• **Task details**: Every line containing "theta" should be copied out. Go through the entries and find them.

• **Stored items from a collection**:

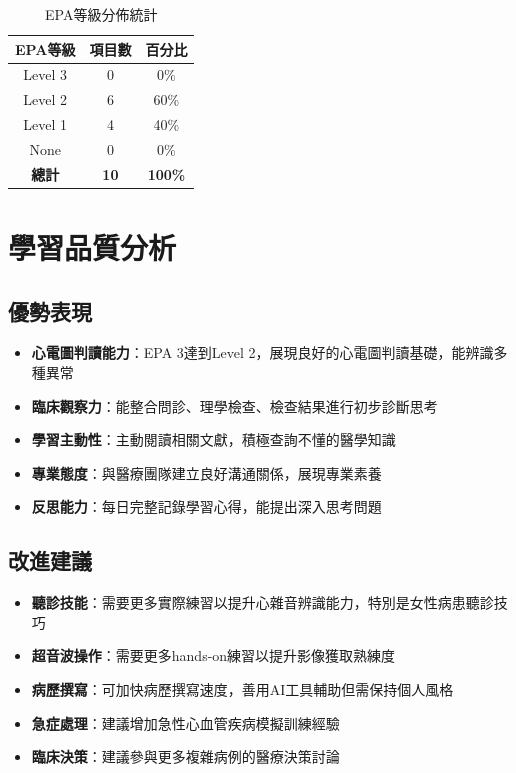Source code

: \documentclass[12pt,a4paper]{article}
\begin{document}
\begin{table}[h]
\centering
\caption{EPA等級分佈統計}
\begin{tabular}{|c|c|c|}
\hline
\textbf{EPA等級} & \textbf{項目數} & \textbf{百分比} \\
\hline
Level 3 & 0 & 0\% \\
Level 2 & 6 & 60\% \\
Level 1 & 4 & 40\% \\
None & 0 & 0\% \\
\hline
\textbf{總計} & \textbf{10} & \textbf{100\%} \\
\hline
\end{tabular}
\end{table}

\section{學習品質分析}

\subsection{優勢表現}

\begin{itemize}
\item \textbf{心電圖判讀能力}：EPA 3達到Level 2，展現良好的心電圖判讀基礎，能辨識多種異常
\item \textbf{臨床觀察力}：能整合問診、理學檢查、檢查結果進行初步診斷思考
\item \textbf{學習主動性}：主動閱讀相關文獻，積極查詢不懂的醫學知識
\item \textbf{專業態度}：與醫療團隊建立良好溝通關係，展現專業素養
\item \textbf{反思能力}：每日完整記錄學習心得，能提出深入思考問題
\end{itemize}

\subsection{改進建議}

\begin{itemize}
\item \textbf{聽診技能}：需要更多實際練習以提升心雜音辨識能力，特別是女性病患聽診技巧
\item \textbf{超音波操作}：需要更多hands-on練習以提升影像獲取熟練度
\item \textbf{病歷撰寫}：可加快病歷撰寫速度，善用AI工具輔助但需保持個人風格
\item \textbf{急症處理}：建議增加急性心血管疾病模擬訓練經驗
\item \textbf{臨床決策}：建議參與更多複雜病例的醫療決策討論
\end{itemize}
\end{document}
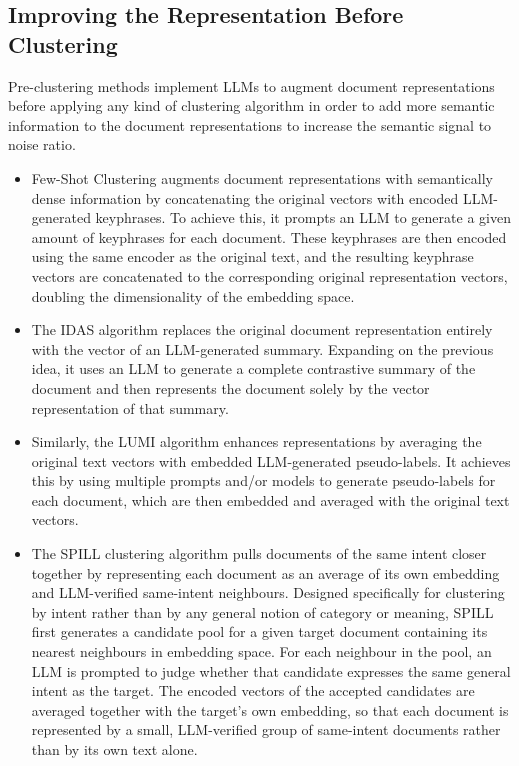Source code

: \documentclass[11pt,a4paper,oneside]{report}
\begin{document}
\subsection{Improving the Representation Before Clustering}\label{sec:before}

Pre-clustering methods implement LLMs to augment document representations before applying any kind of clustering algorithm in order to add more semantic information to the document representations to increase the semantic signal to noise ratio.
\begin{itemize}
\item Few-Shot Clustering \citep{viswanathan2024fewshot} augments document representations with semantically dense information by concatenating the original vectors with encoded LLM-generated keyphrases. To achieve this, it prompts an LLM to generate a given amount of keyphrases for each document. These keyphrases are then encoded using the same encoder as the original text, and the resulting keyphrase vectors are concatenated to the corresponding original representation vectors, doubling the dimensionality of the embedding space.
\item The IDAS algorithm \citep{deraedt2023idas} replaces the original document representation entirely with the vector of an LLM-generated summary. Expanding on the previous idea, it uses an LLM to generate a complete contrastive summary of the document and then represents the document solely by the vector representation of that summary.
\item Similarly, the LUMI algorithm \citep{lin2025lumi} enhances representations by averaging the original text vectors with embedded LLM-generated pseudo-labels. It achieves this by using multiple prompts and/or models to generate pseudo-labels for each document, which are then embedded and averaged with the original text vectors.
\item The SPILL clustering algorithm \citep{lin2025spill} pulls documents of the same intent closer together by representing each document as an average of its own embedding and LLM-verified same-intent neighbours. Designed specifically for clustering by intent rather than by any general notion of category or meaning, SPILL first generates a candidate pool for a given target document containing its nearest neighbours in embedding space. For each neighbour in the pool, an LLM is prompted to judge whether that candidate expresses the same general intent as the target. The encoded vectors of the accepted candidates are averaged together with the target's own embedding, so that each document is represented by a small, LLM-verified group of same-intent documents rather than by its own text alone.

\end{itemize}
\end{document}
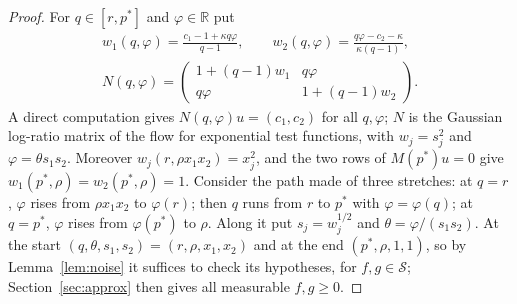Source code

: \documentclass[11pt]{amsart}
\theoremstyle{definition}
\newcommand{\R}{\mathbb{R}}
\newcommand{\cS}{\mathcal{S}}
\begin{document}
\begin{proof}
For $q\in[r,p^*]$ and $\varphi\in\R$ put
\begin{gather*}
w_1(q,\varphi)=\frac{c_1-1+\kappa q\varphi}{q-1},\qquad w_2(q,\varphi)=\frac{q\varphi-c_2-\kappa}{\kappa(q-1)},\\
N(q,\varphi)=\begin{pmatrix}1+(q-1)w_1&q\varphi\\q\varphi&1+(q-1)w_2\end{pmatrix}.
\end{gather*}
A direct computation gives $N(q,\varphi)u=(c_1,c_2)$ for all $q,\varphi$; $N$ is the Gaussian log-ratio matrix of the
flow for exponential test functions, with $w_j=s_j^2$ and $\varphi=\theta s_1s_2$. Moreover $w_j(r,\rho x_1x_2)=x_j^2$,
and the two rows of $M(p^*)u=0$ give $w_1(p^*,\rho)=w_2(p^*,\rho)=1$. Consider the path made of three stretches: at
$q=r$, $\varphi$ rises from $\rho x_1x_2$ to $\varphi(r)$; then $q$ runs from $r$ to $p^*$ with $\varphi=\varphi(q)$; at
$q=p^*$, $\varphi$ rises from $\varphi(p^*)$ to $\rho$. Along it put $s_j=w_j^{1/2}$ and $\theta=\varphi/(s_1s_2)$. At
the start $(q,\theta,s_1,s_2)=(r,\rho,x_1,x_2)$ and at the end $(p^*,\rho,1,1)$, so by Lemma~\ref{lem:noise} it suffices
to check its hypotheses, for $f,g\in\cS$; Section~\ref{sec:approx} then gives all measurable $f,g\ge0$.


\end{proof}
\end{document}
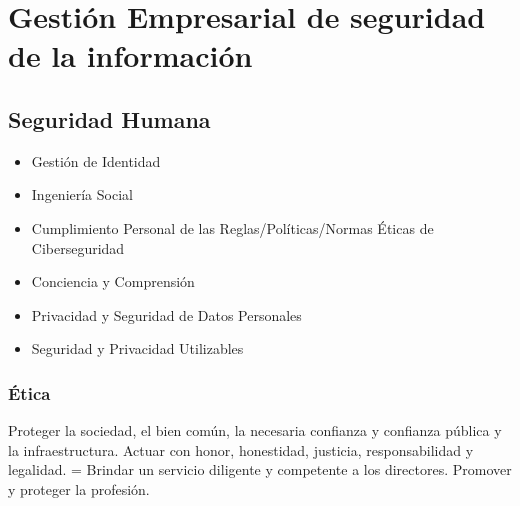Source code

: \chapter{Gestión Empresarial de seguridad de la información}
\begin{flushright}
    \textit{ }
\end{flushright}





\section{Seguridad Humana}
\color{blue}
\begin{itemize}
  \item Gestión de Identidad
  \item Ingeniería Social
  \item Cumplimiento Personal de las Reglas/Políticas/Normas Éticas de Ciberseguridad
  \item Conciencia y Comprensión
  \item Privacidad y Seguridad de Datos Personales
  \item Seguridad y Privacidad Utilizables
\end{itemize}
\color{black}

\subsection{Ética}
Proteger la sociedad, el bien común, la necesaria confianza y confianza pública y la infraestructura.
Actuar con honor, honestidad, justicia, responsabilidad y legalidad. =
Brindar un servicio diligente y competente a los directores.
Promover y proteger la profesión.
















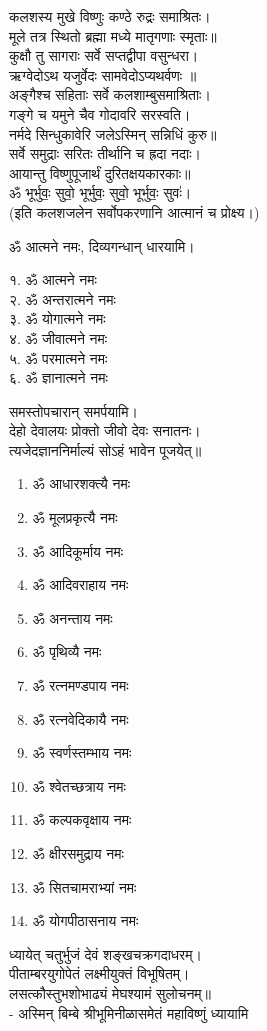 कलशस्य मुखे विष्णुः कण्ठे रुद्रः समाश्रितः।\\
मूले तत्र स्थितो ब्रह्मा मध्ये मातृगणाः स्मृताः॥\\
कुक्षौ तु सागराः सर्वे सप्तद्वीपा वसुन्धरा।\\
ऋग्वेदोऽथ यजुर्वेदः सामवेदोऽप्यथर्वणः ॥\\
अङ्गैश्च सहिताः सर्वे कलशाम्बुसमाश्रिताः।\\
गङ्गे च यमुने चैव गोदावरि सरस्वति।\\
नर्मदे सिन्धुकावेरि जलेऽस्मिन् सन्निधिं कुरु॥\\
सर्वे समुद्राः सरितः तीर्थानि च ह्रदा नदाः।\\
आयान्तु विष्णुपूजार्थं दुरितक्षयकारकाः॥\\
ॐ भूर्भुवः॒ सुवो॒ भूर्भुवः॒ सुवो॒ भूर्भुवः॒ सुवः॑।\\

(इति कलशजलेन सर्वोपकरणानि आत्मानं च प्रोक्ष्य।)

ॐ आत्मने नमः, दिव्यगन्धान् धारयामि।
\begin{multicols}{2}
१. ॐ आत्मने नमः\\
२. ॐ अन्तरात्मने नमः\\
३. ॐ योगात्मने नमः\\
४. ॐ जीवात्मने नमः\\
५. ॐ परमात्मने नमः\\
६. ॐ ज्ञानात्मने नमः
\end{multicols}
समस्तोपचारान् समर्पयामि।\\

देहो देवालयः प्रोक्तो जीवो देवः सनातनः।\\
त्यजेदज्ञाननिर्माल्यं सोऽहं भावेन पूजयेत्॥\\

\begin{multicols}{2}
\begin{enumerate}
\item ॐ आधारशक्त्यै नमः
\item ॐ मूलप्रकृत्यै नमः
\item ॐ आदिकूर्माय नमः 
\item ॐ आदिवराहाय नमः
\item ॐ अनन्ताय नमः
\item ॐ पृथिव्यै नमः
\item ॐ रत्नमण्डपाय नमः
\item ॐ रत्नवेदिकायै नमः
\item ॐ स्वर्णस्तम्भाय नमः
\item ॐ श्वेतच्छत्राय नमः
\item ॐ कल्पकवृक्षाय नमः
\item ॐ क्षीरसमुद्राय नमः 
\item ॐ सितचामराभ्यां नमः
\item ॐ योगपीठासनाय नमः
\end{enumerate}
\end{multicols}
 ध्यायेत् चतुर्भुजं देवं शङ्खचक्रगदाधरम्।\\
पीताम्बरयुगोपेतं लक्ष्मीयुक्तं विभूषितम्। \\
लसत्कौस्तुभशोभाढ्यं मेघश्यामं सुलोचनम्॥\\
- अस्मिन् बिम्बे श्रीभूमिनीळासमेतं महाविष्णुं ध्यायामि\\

• **Solution to the problem**:
flow for exponential test functions, with $w_j=s_j^2$ and $\varphi=\theta s_1s_2$. Moreover $w_j(r,\rho x_1x_2)=x_j^2$,
$q=p^*$, $\varphi$ rises from $\varphi(p^*)$ to $\rho$. Along it put $s_j=w_j^{1/2}$ and $\theta=\varphi/(s_1s_2)$. At
the start $(q,\theta,s_1,s_2)=(r,\rho,x_1,x_2)$ and at the end $(p^*,\rho,1,1)$, so by Lemma~\ref{lem:noise} it suffices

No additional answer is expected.